# Cold smoke in cold Virginia



## IrishPrince (Dec 26, 2017)

Last year I used this setup with really good success. This year I've got an assortment of cheeses as well as some shelled pistachio nuts from Costco. I use the AMNPS in my mailbox connected to a dryer hose finally to a raised Weber Smokey Mountain (WSM).  My hack works really well.













Dec. 2017 cheeses



__ IrishPrince
__ Dec 26, 2017


















WSM cold smoke setup



__ IrishPrince
__ Dec 26, 2017


















WSM cold smoke setup with mailbox



__ IrishPrince
__ Dec 26, 2017






Temps outside are in the 30s today.

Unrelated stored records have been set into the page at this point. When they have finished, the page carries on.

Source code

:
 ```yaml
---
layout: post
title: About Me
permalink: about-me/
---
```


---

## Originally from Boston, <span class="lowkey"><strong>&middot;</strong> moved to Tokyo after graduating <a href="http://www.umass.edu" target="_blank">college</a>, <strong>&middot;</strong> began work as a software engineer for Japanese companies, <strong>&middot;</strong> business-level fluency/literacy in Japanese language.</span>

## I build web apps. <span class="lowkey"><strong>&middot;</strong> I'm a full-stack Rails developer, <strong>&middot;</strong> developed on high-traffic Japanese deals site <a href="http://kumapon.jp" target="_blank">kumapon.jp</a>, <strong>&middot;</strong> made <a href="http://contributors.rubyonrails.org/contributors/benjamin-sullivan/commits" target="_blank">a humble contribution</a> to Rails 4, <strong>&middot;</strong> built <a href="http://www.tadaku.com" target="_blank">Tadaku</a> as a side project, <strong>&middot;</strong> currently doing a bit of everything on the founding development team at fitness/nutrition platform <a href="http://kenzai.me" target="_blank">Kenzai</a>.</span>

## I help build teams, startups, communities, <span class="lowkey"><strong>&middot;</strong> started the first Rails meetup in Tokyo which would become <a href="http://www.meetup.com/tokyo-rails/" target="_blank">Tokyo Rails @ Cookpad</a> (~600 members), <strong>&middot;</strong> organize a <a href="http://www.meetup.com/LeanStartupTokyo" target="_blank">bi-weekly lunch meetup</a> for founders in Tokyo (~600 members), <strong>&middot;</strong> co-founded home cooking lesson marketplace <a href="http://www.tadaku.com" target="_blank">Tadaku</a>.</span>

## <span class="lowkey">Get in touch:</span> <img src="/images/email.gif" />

I suppose I could have put the AMNPS in the bottom of the WSM but it makes it easy to get to in the mailbox if I have to relight the pellets.
-IP


----------



## motocrash (Dec 26, 2017)

Nice setup! I have the baby 14.5 WSM.I grew up in Chantilly when it looked quite different to say the least!

Bill


----------



## crazymoon (Dec 29, 2017)

IP, Looks like a good start!


----------



## SonnyE (Feb 18, 2018)

Looks great! What wood?
I would suggest you wrap the mailbox around counter clockwise so it's around nearer the steps.
It doesn't have to be straight-lined.
How I do'd it.
Mine runs ~ 70 degrees. (Ambient at the time, then cooler because I was smoking at night.)


----------